Ante ellos flotaba un modelo a escala del Bardaliut. Era un holograma sólido, formado por partículas electrostáticas que se movían en el aire siguiendo los patrones de un campo magnético controlado por Taniar. El cilindro de cuatro metros representaba el hábitat principal, que en realidad medía cuarenta kilómetros de un extremo a otro. Los dioses lo conocían como Isla Tres, un nombre tomado de un antiquísimo proyecto de ciudad espacial que ellos habían convertido en realidad.
A todo lo largo de la longitud del cilindro corrían dos franjas transparentes, sendos ventanales a los que llamaban oriente y poniente.
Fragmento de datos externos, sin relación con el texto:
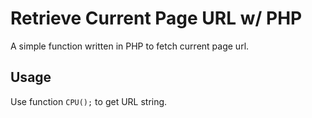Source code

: # Retrieve Current Page URL w/ PHP
A simple function written in PHP to fetch current page url. 

## Usage
Use function `CPU();` to get URL string.
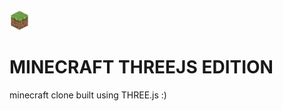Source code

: <div>
    <img src="/public/favicon-32x32.png" alt="logo">
</div>

# MINECRAFT THREEJS EDITION

minecraft clone built using THREE.js :)

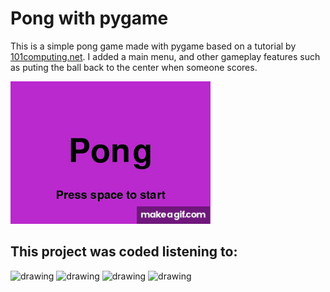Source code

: # Pong with pygame

This is a simple pong game made with pygame based on a tutorial by [101computing.net](https://www.101computing.net/pong-tutorial-using-pygame-getting-started/). I added a main menu, and other gameplay features such as puting the ball back to the center when someone scores.



<img src="Images/Pong.gif" />




## This project was coded listening to:
<img src="https://images-na.ssl-images-amazon.com/images/I/81Hum57tAnL._AC_SY355_.jpg" alt="drawing" width="100"/>
<img src="https://shifter.sapo.pt/wp-content/uploads/2020/08/100000x100000-999-scaled.jpg" alt="drawing" width="100"/>
<img src="https://upload.wikimedia.org/wikipedia/en/a/af/Run_the_Jewels_-_RTJ4.png" alt="drawing" width="100"/>
<img src="https://images-na.ssl-images-amazon.com/images/I/81Hj5Wf1Z7L._AC_SY355_.jpg" alt="drawing" width="100"/>


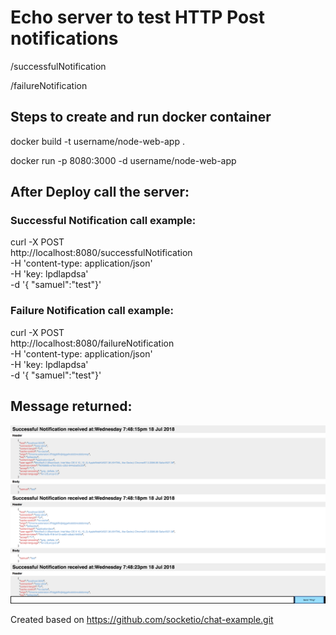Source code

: 
# Echo server to test HTTP Post notifications

/successfulNotification

/failureNotification


## Steps to create and run docker container

docker build -t username/node-web-app .

docker run -p 8080:3000 -d username/node-web-app



## After Deploy call the server:

### Successful Notification call example:
curl -X POST \
  http://localhost:8080/successfulNotification \
  -H 'content-type: application/json' \
  -H 'key: lpdlapdsa' \
  -d '{	"samuel":"test"}'


### Failure Notification call example:
curl -X POST \
  http://localhost:8080/failureNotification \
  -H 'content-type: application/json' \
  -H 'key: lpdlapdsa' \
  -d '{	"samuel":"test"}'

## Message returned:

![Print](https://github.com/samuelteixeiras/nodeEchoServer/blob/master/print-page.png)


Created based on https://github.com/socketio/chat-example.git
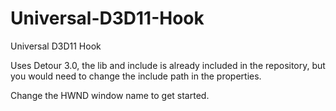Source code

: # Universal-D3D11-Hook
Universal D3D11 Hook


Uses Detour 3.0, the lib and include is already included in the repository, but you would need to change the include path in the properties.

Change the HWND window name to get started.
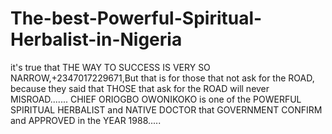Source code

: # The-best-Powerful-Spiritual-Herbalist-in-Nigeria
it's true that THE WAY TO SUCCESS IS VERY SO NARROW,+2347017229671,But that is for those that not ask for the ROAD, because they said that THOSE that ask for the ROAD will never MISROAD.......  CHIEF ORIOGBO OWONIKOKO is one of the POWERFUL SPIRITUAL HERBALIST and NATIVE DOCTOR that GOVERNMENT CONFIRM and APPROVED in the YEAR 1988.....

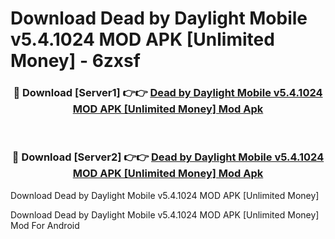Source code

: # Download Dead by Daylight Mobile v5.4.1024 MOD APK [Unlimited Money] - 6zxsf


<div align="center">
<h3>🔴 Download [Server1] 👉👉 <a href="https://apk-comot.site?title=Dead_by_Daylight_Mobile_v5.4.1024_MOD_APK_[Unlimited_Money]">Dead by Daylight Mobile v5.4.1024 MOD APK [Unlimited Money] Mod Apk</a></h3><br>
<h3>🔴 Download [Server2] 👉👉 <a href="https://apk-comot.site?title=Dead_by_Daylight_Mobile_v5.4.1024_MOD_APK_[Unlimited_Money]">Dead by Daylight Mobile v5.4.1024 MOD APK [Unlimited Money] Mod Apk</a></h3>
</div>



Download Dead by Daylight Mobile v5.4.1024 MOD APK [Unlimited Money] 

Download Dead by Daylight Mobile v5.4.1024 MOD APK [Unlimited Money] Mod For Android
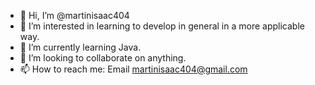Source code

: - 👋 Hi, I’m @martinisaac404
- 👀 I’m interested in learning to develop in general in a more applicable way.
- 🌱 I’m currently learning Java.
- 💞️ I’m looking to collaborate on anything.
- 📫 How to reach me: Email martinisaac404@gmail.com

<!---
martinisaac404/martinisaac404 is a ✨ special ✨ repository because its `README.md` (this file) appears on your GitHub profile.
You can click the Preview link to take a look at your changes.
--->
En realidad no tenían orientación fija, ya que Isla Tres giraba sobre su propio eje veinte veces por hora para crear una gravedad artificial equivalente a la de la vieja Tierra. Por esos ventanales entraba la luz del Sol; no de forma directa, sino a través de dos enormes espejos ensamblados al casquete norte del cilindro, que podían desplegarse y girarse para capturar los rayos del astro rey y reflejarlos hacia el Bardaliut. Entre oriente y poniente corrían dos franjas cuyo ancho era el doble, los valles. Formaban la tierra firme del Bardaliut, más de ochocientos kilómetros cuadrados de bosques, jardines, colinas, lagos y palacios.
En un extremo del cilindro, más allá del casquete norte, se extendía un disco protector de metro y medio de radio, quince kilómetros en la realidad. Al otro lado de aquel escudo se encontraba el reactor de fusión que suministraba energía al hábitat.
Por el lado opuesto, el casquete sur estaba unido a un cilindro mucho menor, la sala de control donde se encontraban ahora. En el holograma medía tan sólo un centímetro. De dicha sala partía un conducto de tres kilómetros que en la maqueta flotante quedaba reducido a un hilo de luz. El túnel llevaba hasta el observatorio, un habitáculo esférico orientado directamente hacia el Sol, pero protegido de él por una sombrilla de materia programable.